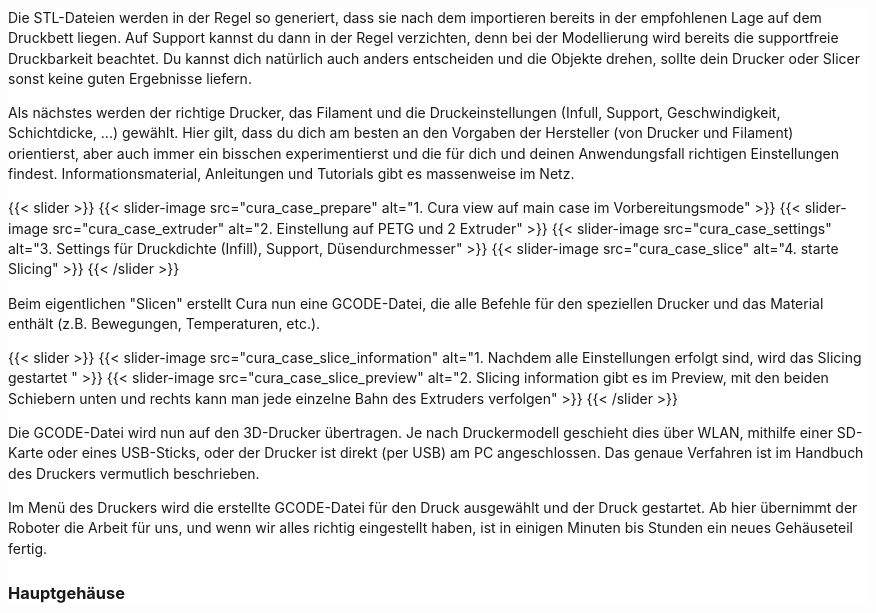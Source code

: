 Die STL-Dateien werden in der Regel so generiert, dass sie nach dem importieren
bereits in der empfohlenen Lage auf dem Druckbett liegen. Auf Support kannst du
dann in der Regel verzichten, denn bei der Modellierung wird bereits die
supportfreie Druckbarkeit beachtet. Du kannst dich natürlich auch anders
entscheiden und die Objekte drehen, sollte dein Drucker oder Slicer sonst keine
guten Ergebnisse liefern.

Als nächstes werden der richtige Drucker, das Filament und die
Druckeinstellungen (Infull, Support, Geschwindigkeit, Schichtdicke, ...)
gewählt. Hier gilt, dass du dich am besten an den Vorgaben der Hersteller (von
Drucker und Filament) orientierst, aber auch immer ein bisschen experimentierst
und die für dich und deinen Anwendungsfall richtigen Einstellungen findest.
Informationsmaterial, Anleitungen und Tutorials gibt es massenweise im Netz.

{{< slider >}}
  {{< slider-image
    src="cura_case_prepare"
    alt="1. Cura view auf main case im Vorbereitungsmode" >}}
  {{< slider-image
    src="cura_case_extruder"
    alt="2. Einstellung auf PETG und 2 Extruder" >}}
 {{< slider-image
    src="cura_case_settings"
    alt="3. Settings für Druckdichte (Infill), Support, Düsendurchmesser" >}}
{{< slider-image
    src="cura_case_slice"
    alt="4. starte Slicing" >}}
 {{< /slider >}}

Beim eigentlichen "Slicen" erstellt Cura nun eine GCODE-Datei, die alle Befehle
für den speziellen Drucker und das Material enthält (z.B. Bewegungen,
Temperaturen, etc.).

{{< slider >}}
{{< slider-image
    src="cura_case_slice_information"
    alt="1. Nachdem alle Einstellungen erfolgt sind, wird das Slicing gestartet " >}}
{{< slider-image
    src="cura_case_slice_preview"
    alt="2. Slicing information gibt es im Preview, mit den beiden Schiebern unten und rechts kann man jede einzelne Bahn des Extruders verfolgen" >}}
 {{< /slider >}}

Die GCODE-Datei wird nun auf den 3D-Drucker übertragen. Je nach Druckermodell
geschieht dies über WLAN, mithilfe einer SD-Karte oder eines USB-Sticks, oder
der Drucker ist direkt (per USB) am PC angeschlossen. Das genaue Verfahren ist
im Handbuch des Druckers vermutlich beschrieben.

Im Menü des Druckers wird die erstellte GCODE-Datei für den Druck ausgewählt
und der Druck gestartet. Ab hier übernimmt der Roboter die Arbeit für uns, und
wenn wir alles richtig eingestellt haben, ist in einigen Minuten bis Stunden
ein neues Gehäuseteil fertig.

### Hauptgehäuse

AIM OF THE EXERCISE: Stop at the line containing "entscheiden und die" and include it. Everything from the first line of the material up to there is to be repeated exactly, leaving out pictures.

FINAL ANSWER:
Source code

: Die STL-Dateien werden in der Regel so generiert, dass sie nach dem importieren
bereits in der empfohlenen Lage auf dem Druckbett liegen. Auf Support kannst du
dann in der Regel verzichten, denn bei der Modellierung wird bereits die
supportfreie Druckbarkeit beachtet. Du kannst dich natürlich auch anders
entscheiden und die Objekte drehen, sollte dein Drucker oder Slicer sonst keine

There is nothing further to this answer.